◆ **Task description**:
Every line below from the one containing "- **IDE Commands**: Context" through the one containing "So far, I've" is to be printed exactly, with the pictures omitted.
(Extracted material begins)
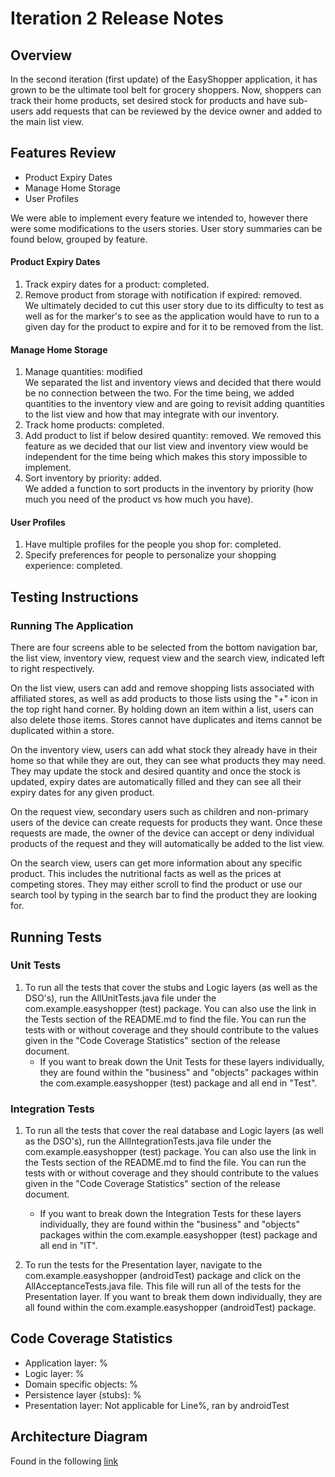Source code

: # Iteration 2 Release Notes

## Overview
In the second iteration (first update) of the EasyShopper application, it has grown to be the ultimate tool belt for grocery shoppers. Now, shoppers can track their home products, set desired stock for products and have sub-users add requests that can be reviewed by the device owner and added to the main list view. 

## Features Review

- Product Expiry Dates
- Manage Home Storage
- User Profiles

We were able to implement every feature we intended to, however there were some modifications to the users stories. User story summaries can be found below, grouped by feature.

#### Product Expiry Dates
1. Track expiry dates for a product: completed.
2. Remove product from storage with notification if expired: removed.\
    We ultimately decided to cut this user story due to its difficulty to test as well as for the marker's to see as the application would have to run to a given day for the product to expire and for it to be removed from the list.

#### Manage Home Storage
1. Manage quantities: modified\
    We separated the list and inventory views and decided that there would be no connection between the two. For the time being, we added quantities to the inventory view and are going to revisit adding quantities to the list view and how that may integrate with our inventory.
2. Track home products: completed.
3. Add product to list if below desired quantity: removed.
    We removed this feature as we decided that our list view and inventory view would be independent for the time being which makes this story impossible to implement.
4. Sort inventory by priority: added.\
    We added a function to sort products in the inventory by priority (how much you need of the product vs how much you have).

#### User Profiles
1. Have multiple profiles for the people you shop for: completed.
2. Specify preferences for people to personalize your shopping experience: completed.
 
## Testing Instructions

### Running The Application
There are four screens able to be selected from the bottom navigation bar, the list view, inventory view, request view and the search view, indicated left to right respectively. 

On the list view, users can add and remove shopping lists associated with affiliated stores, as well as add products to those lists using the "+" icon in the top right hand corner. By holding down an item within a list, users can also delete those items. Stores cannot have duplicates and items cannot be duplicated within a store.

On the inventory view, users can add what stock they already have in their home so that while they are out, they can see what products they may need. They may update the stock and desired quantity and once the stock is updated, expiry dates are automatically filled and they can see all their expiry dates for any given product.

On the request view, secondary users such as children and non-primary users of the device can create requests for products they want. Once these requests are made, the owner of the device can accept or deny individual products of the request and they will automatically be added to the list view.

On the search view, users can get more information about any specific product. This includes the nutritional facts as well as the prices at competing stores. They may either scroll to find the product or use our search tool by typing in the search bar to find the product they are looking for.

## Running Tests
### Unit Tests
1. To run all the tests that cover the stubs and Logic layers (as well as the DSO's), run the AllUnitTests.java file under the com.example.easyshopper (test) package. You can also use the link in the Tests section of the README.md to find the file. You can run the tests with or without coverage and they should contribute to the values given in the "Code Coverage Statistics" section of the release document.
    - If you want to break down the Unit Tests for these layers individually, they are found within the "business" and "objects" packages within the com.example.easyshopper (test) package and all end in "Test".

### Integration Tests
1. To run all the tests that cover the real database and Logic layers (as well as the DSO's), run the AllIntegrationTests.java file under the com.example.easyshopper (test) package. You can also use the link in the Tests section of the README.md to find the file. You can run the tests with or without coverage and they should contribute to the values given in the "Code Coverage Statistics" section of the release document.
    - If you want to break down the Integration Tests for these layers individually, they are found within the "business" and "objects" packages within the com.example.easyshopper (test) package and all end in "IT".

2. To run the tests for the Presentation layer, navigate to the com.example.easyshopper (androidTest) package and click on the AllAcceptanceTests.java file. This file will run all of the tests for the Presentation layer. If you want to break them down individually, they are all found within the com.example.easyshopper (androidTest) package.

## Code Coverage Statistics
- Application layer: %
- Logic layer: %
- Domain specific objects: %
- Persistence layer (stubs): %
- Presentation layer: Not applicable for Line%, ran by androidTest

## Architecture Diagram
Found in the following [link](https://code.cs.umanitoba.ca/comp3350-winter2024/lethalcompany-a01-13/-/blob/main/Documents/Iteration%202/Iteration_2_Architecture_Diagram.png)
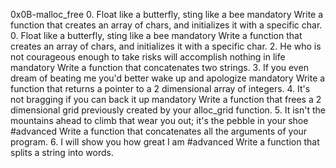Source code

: 0x0B-malloc_free
0. Float like a butterfly, sting like a bee
mandatory
Write a function that creates an array of chars, and initializes it with a specific char.
0. Float like a butterfly, sting like a bee
mandatory
Write a function that creates an array of chars, and initializes it with a specific char.
2. He who is not courageous enough to take risks will accomplish nothing in life
mandatory
Write a function that concatenates two strings.
3. If you even dream of beating me you'd better wake up and apologize
mandatory
Write a function that returns a pointer to a 2 dimensional array of integers.
4. It's not bragging if you can back it up
mandatory
Write a function that frees a 2 dimensional grid previously created by your alloc_grid function.
5. It isn't the mountains ahead to climb that wear you out; it's the pebble in your shoe
#advanced
Write a function that concatenates all the arguments of your program.
6. I will show you how great I am
#advanced
Write a function that splits a string into words.
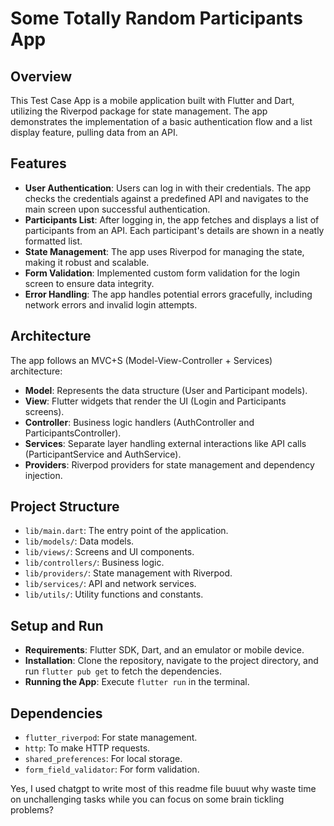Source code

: # Some Totally Random Participants App 

## Overview
This Test Case App is a mobile application built with Flutter and Dart, utilizing the Riverpod package for state management. The app demonstrates the implementation of a basic authentication flow and a list display feature, pulling data from an API.

## Features
- **User Authentication**: Users can log in with their credentials. The app checks the credentials against a predefined API and navigates to the main screen upon successful authentication.
- **Participants List**: After logging in, the app fetches and displays a list of participants from an API. Each participant's details are shown in a neatly formatted list.
- **State Management**: The app uses Riverpod for managing the state, making it robust and scalable.
- **Form Validation**: Implemented custom form validation for the login screen to ensure data integrity.
- **Error Handling**: The app handles potential errors gracefully, including network errors and invalid login attempts.

## Architecture
The app follows an MVC+S (Model-View-Controller + Services) architecture:
- **Model**: Represents the data structure (User and Participant models).
- **View**: Flutter widgets that render the UI (Login and Participants screens).
- **Controller**: Business logic handlers (AuthController and ParticipantsController).
- **Services**: Separate layer handling external interactions like API calls (ParticipantService and AuthService).
- **Providers**: Riverpod providers for state management and dependency injection.


## Project Structure
- `lib/main.dart`: The entry point of the application.
- `lib/models/`: Data models.
- `lib/views/`: Screens and UI components.
- `lib/controllers/`: Business logic.
- `lib/providers/`: State management with Riverpod.
- `lib/services/`: API and network services.
- `lib/utils/`: Utility functions and constants.

## Setup and Run
- **Requirements**: Flutter SDK, Dart, and an emulator or mobile device.
- **Installation**: Clone the repository, navigate to the project directory, and run `flutter pub get` to fetch the dependencies.
- **Running the App**: Execute `flutter run` in the terminal.

## Dependencies
- `flutter_riverpod`: For state management.
- `http`: To make HTTP requests.
- `shared_preferences`: For local storage.
- `form_field_validator`: For form validation.

Yes, I used chatgpt to write most of this readme file buuut why waste time on unchallenging tasks while you can focus on some brain tickling problems?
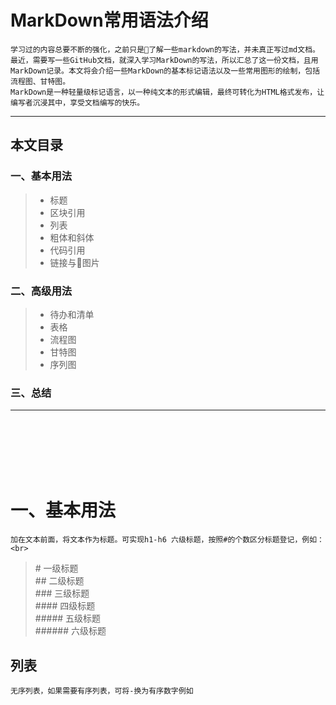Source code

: # MarkDown常用语法介绍
	学习过的内容总要不断的强化，之前只是了解一些markdown的写法，并未真正写过md文档。最近，需要写一些GitHub文档，就深入学习MarkDown的写法，所以汇总了这一份文档，且用MarkDown记录。本文将会介绍一些MarkDown的基本标记语法以及一些常用图形的绘制，包括流程图、甘特图。
	MarkDown是一种轻量级标记语言，以一种纯文本的形式编辑，最终可转化为HTML格式发布，让编写者沉浸其中，享受文档编写的快乐。
----
## 本文目录

### 一、基本用法
> * 标题
> * 区块引用
> * 列表
> * 粗体和斜体
> * 代码引用
> * 链接与图片
### 二、高级用法
> * 待办和清单
> * 表格
> * 流程图
> * 甘特图
> * 序列图
### 三、总结

----
<br>
<br>
<br>
<br>
<br>

# 一、基本用法
	加在文本前面，将文本作为标题。可实现h1-h6 六级标题，按照#的个数区分标题登记，例如：<br>
>	\# 一级标题 <br>
>	\## 二级标题 <br>
>	\### 三级标题<br>
>	\#### 四级标题<br>
>	\##### 五级标题<br>
>	\###### 六级标题<br>
## 列表
	无序列表，如果需要有序列表，可将-换为有序数字例如
	
	
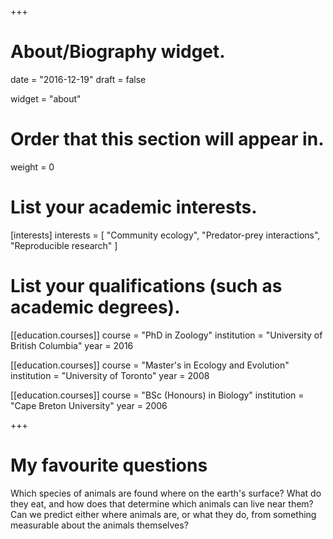 +++
# About/Biography widget.

date = "2016-12-19"
draft = false

widget = "about"

# Order that this section will appear in.
weight = 0

# List your academic interests.
[interests]
  interests = [
    "Community ecology",
    "Predator-prey interactions",
    "Reproducible research"
  ]

# List your qualifications (such as academic degrees).
[[education.courses]]
  course = "PhD in Zoology"
  institution = "University of British Columbia"
  year = 2016

[[education.courses]]
  course = "Master's in Ecology and Evolution"
  institution = "University of Toronto"
  year = 2008

[[education.courses]]
  course = "BSc (Honours) in Biology"
  institution = "Cape Breton University"
  year = 2006

+++

# My favourite questions

Which species of animals are found where on the earth's surface? What do they eat, and how does that determine which animals can live near them? Can we predict either where animals are, or what they do, from something measurable about the animals themselves?
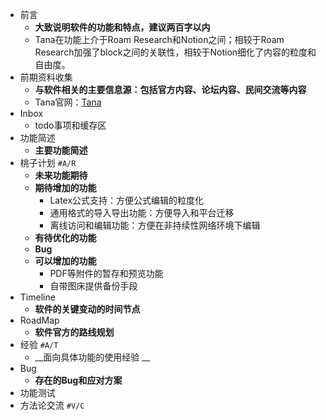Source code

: - 前言
    - __大致说明软件的功能和特点，建议两百字以内__
    - Tana在功能上介于Roam Research和Notion之间；相较于Roam Research加强了block之间的关联性，相较于Notion细化了内容的粒度和自由度。
- 前期资料收集
    - __与软件相关的主要信息源：包括官方内容、论坛内容、民间交流等内容__
    - Tana官网：[Tana](https://app.tana.inc/)
- Inbox
    - todo事项和缓存区
- 功能简述
    - __主要功能简述__
- 桃子计划 `#A/R`
    - __未来功能期待__
    - **期待增加的功能**
        - Latex公式支持：方便公式编辑的粒度化
        - 通用格式的导入导出功能：方便导入和平台迁移
        - 离线访问和编辑功能：方便在非持续性网络环境下编辑
    - **有待优化的功能**
    - **Bug**
    - **可以增加的功能**
        - PDF等附件的暂存和预览功能
        - 自带图床提供备份手段
- Timeline
    - __软件的关键变动的时间节点__
- RoadMap
    - __软件官方的路线规划__
- 经验 `#A/T`
    - __面向具体功能的使用经验 __
- Bug
    - __存在的Bug和应对方案__
- 功能测试
- 方法论交流 `#V/C`
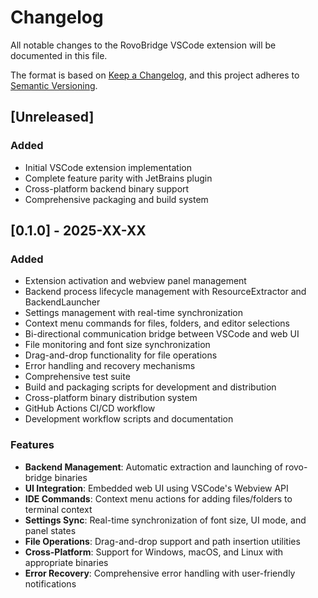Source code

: # Changelog

All notable changes to the RovoBridge VSCode extension will be documented in this file.

The format is based on [Keep a Changelog](https://keepachangelog.com/en/1.0.0/),
and this project adheres to [Semantic Versioning](https://semver.org/spec/v2.0.0.html).

## [Unreleased]

### Added
- Initial VSCode extension implementation
- Complete feature parity with JetBrains plugin
- Cross-platform backend binary support
- Comprehensive packaging and build system

## [0.1.0] - 2025-XX-XX

### Added
- Extension activation and webview panel management
- Backend process lifecycle management with ResourceExtractor and BackendLauncher
- Settings management with real-time synchronization
- Context menu commands for files, folders, and editor selections
- Bi-directional communication bridge between VSCode and web UI
- File monitoring and font size synchronization
- Drag-and-drop functionality for file operations
- Error handling and recovery mechanisms
- Comprehensive test suite
- Build and packaging scripts for development and distribution
- Cross-platform binary distribution system
- GitHub Actions CI/CD workflow
- Development workflow scripts and documentation

### Features
- **Backend Management**: Automatic extraction and launching of rovo-bridge binaries
- **UI Integration**: Embedded web UI using VSCode's Webview API
- **IDE Commands**: Context menu actions for adding files/folders to terminal context
- **Settings Sync**: Real-time synchronization of font size, UI mode, and panel states
- **File Operations**: Drag-and-drop support and path insertion utilities
- **Cross-Platform**: Support for Windows, macOS, and Linux with appropriate binaries
- **Error Recovery**: Comprehensive error handling with user-friendly notifications
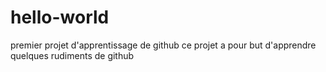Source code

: # hello-world
premier projet d'apprentissage de github
ce projet a pour but d'apprendre quelques rudiments de github
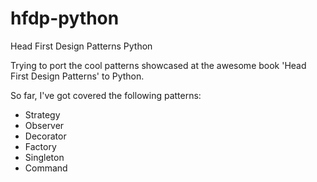 hfdp-python
===========

Head First Design Patterns Python

Trying to port the cool patterns showcased at the awesome book 'Head First Design Patterns' to Python.

So far, I've got covered the following patterns:
* Strategy
* Observer
* Decorator
* Factory
* Singleton
* Command
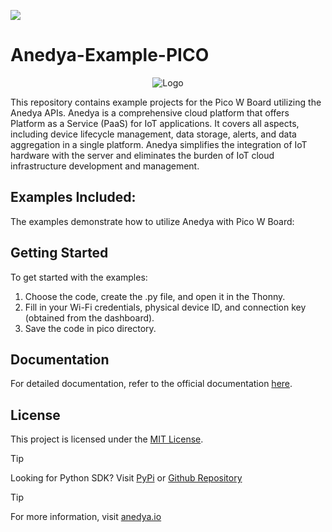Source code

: [<img src="https://img.shields.io/badge/Anedya-Documentation-blue?style=for-the-badge">](https://docs.anedya.io?utm_source=github&utm_medium=link&utm_campaign=github-examples&utm_content=pico)

# Anedya-Example-PICO

<p align="center">
    <img src="https://cdn.anedya.io/anedya_black_banner.png" alt="Logo">
</p>
This repository contains example projects for the Pico W Board  utilizing the Anedya APIs. Anedya is a comprehensive cloud platform that offers Platform as a Service (PaaS) for IoT applications. It covers all aspects, including device lifecycle management, data storage, alerts, and data aggregation in a single platform. Anedya simplifies the integration of IoT hardware with the server and eliminates the burden of IoT cloud infrastructure development and management.

## Examples Included:

The examples demonstrate how to utilize Anedya with Pico W Board:

## Getting Started

To get started with the examples:

1. Choose the code, create the .py file, and open it in the Thonny.
2. Fill in your Wi-Fi credentials, physical device ID, and connection key (obtained from the dashboard).
3. Save the code in pico directory.

## Documentation

For detailed documentation, refer to the official documentation [here](https://docs.anedya.io?utm_source=github&utm_medium=link&utm_campaign=github-examples&utm_content=pico).

## License

This project is licensed under the [MIT License](https://github.com/anedyaio/anedya-example-raspberry-pi-pico/blob/development/LICENSE).


> [!TIP]
> Looking for Python SDK? Visit [PyPi](https://pypi.org/project/anedya-dev-sdk/) or [Github Repository](https://github.com/anedyaio/anedya-dev-sdk-pyhton)

>[!TIP]
> For more information, visit [anedya.io](https://anedya.io/?utm_source=github&utm_medium=link&utm_campaign=github-examples&utm_content=pico)
 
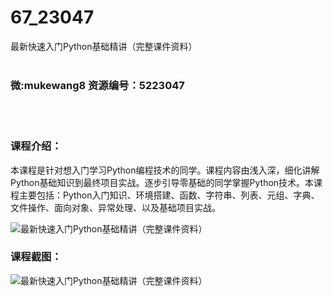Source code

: # 67_23047
最新快速入门Python基础精讲（完整课件资料）
<br/></br>
<h3>微:mukewang8 资源编号：5223047</h3>
<br/></br>
<h3>课程介绍：</h3>
<p>本课程是针对想入门学习Python编程技术的同学。课程内容由浅入深，细化讲解Python基础知识到最终项目实战。逐步引导零基础的同学掌握Python技术。本课程主要包括：Python入门知识、环境搭建、函数、字符串、列表、元组、字典、文件操作、面向对象、异常处理、以及基础项目实战。</p>
<p><img src="https://www.ko996.com/wp-content/uploads/img/2022/03/1-5-300x187.png" alt="最新快速入门Python基础精讲（完整课件资料）"></p>
<div class="info-desc">
<h3>课程截图：</h3>
<p><img src="https://www.ko996.com/wp-content/uploads/img/2022/02/2-63.png" alt="最新快速入门Python基础精讲（完整课件资料）"></p>


			
</div>
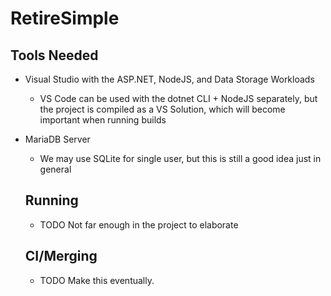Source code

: # RetireSimple

## Tools Needed

- Visual Studio with the ASP.NET, NodeJS, and Data Storage Workloads
  - VS Code can be used with the dotnet CLI + NodeJS separately, but the project is compiled as a VS Solution, which will become important when running builds
- MariaDB Server
  - We may use SQLite for single user, but this is still a good idea just in general
  
  ## Running
  
  - TODO Not far enough in the project to elaborate
  
  
  ## CI/Merging
  
  - TODO Make this eventually.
(Extracted material ends)
◆ **Response to the task**:
- **IDE Commands**: Context menu actions for adding files/folders to terminal context
- **Settings Sync**: Real-time synchronization of font size, UI mode, and panel states
- **File Operations**: Drag-and-drop support and path insertion utilities
- **Cross-Platform**: Support for Windows, macOS, and Linux with appropriate binaries
- **Error Recovery**: Comprehensive error handling with user-friendly notifications
Source code

: # hello-world
premier projet d'apprentissage de github
ce projet a pour but d'apprendre quelques rudiments de github
 hfdp-python
===========

Head First Design Patterns Python

Trying to port the cool patterns showcased at the awesome book 'Head First Design Patterns' to Python.

So far, I've got covered the following patterns:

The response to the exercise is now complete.